While his symptoms didn’t initially lead to testing, he said, once his wife was hospitalized he was tested March 17 at an urgent care facility. After reading about the Stony Brook study on the News12 website, Goidell said he was more than willing to participate in the trial.

“It’s heartbreaking to see what’s happening and all the tragedy and anguish that is being brought about by the virus,” Goidell said. “I’m grateful for the fact that I’ve recovered, and I’m able to do something to help.”

He said he feels fortunate to live in close proximity to Stony Brook Medicine. Between his experience with the study so far and his wife’s hospital stay at Huntington Hospital, he has gained an even greater respect and admiration for health care workers. He called those who treated his wife “heroes.”

He added the two of them are now back to working remotely, joking that he has put on some weight due to his wife’s good cooking, and he has been playing a lot of basketball in his driveway to burn off the pounds.

He said he hopes that others who have recovered will donate their plasma, and that others will “stay inside and help each other out.”

“I wish Dr. Bennett-Guerrero and the researchers at Stony Brook the best of luck, and I have the most gratitude for the work they are doing,” he said.
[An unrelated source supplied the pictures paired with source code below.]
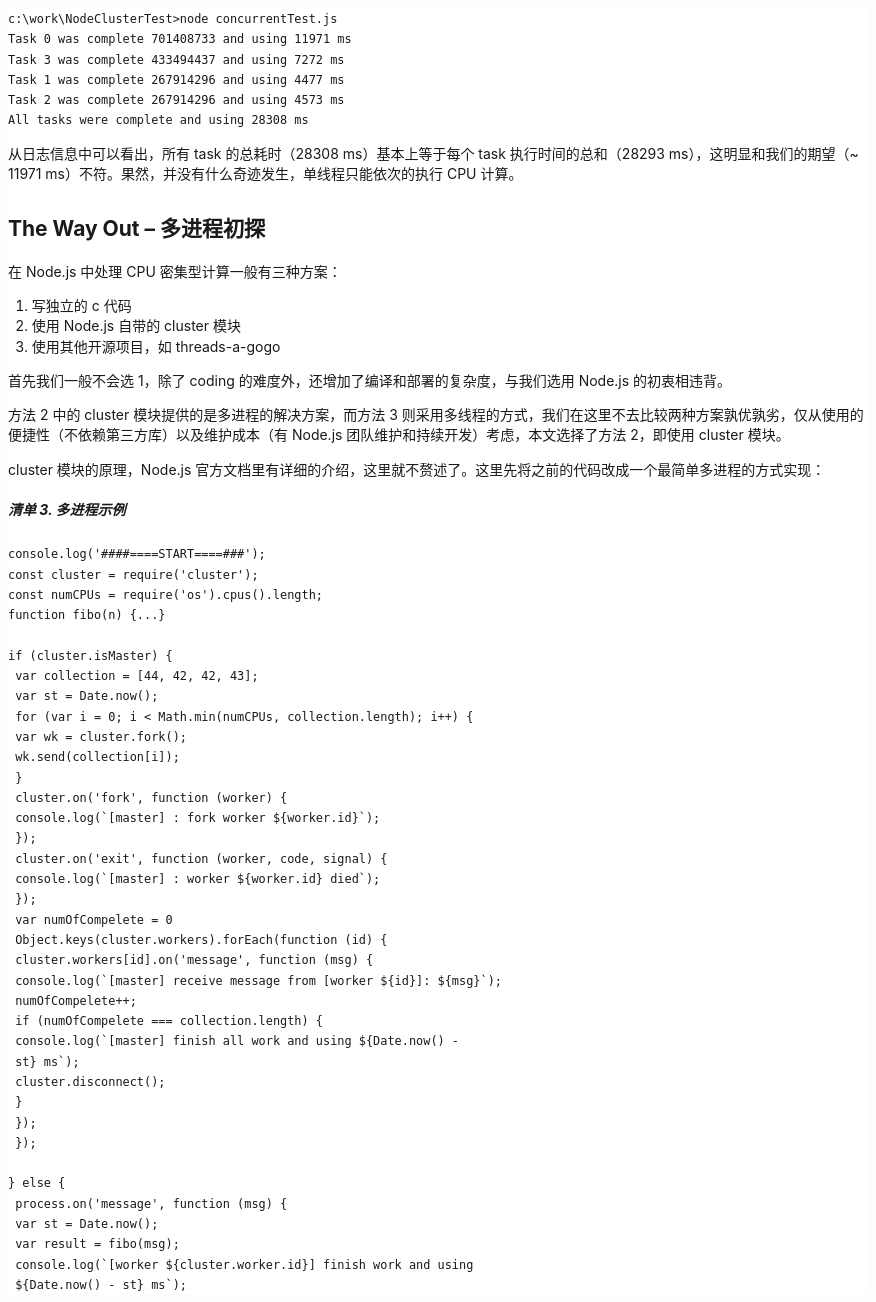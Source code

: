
 ```
c:\work\NodeClusterTest>node concurrentTest.js
Task 0 was complete 701408733 and using 11971 ms
Task 3 was complete 433494437 and using 7272 ms
Task 1 was complete 267914296 and using 4477 ms
Task 2 was complete 267914296 and using 4573 ms
All tasks were complete and using 28308 ms 
```

从日志信息中可以看出，所有 task 的总耗时（28308 ms）基本上等于每个 task 执行时间的总和（28293 ms），这明显和我们的期望（~ 11971 ms）不符。果然，并没有什么奇迹发生，单线程只能依次的执行 CPU 计算。

## The Way Out – 多进程初探

在 Node.js 中处理 CPU 密集型计算一般有三种方案：

1.  写独立的 c 代码
2.  使用 Node.js 自带的 cluster 模块
3.  使用其他开源项目，如 threads-a-gogo

首先我们一般不会选 1，除了 coding 的难度外，还增加了编译和部署的复杂度，与我们选用 Node.js 的初衷相违背。

方法 2 中的 cluster 模块提供的是多进程的解决方案，而方法 3 则采用多线程的方式，我们在这里不去比较两种方案孰优孰劣，仅从使用的便捷性（不依赖第三方库）以及维护成本（有 Node.js 团队维护和持续开发）考虑，本文选择了方法 2，即使用 cluster 模块。

cluster 模块的原理，Node.js 官方文档里有详细的介绍，这里就不赘述了。这里先将之前的代码改成一个最简单多进程的方式实现：

##### 清单 3\. 多进程示例

```
console.log('####====START====###');
const cluster = require('cluster');
const numCPUs = require('os').cpus().length;
function fibo(n) {...}

if (cluster.isMaster) {
 var collection = [44, 42, 42, 43];
 var st = Date.now();
 for (var i = 0; i < Math.min(numCPUs, collection.length); i++) {
 var wk = cluster.fork();
 wk.send(collection[i]);
 }
 cluster.on('fork', function (worker) {
 console.log(`[master] : fork worker ${worker.id}`);
 });
 cluster.on('exit', function (worker, code, signal) {
 console.log(`[master] : worker ${worker.id} died`);
 });
 var numOfCompelete = 0
 Object.keys(cluster.workers).forEach(function (id) {
 cluster.workers[id].on('message', function (msg) {
 console.log(`[master] receive message from [worker ${id}]: ${msg}`);
 numOfCompelete++;
 if (numOfCompelete === collection.length) {
 console.log(`[master] finish all work and using ${Date.now() -
 st} ms`);
 cluster.disconnect();
 }
 });
 });

} else {
 process.on('message', function (msg) {
 var st = Date.now();
 var result = fibo(msg);
 console.log(`[worker ${cluster.worker.id}] finish work and using
 ${Date.now() - st} ms`);
```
People who have recovered from COVID-19 and want to donate blood plasma can visit www.stonybrookmedicine.edu/COVID_donateplasma where they will be required to fill out an online survey. Potentially eligible people will be asked to participate in a screening visit at a Stony Brook Medicine facility, which will take approximately 30 minutes. You do not need to be a Stony Brook University Hospital patient to participate, but you must meet the required criteria for plasma donation and have high levels of antibodies to the virus that causes COVID-19.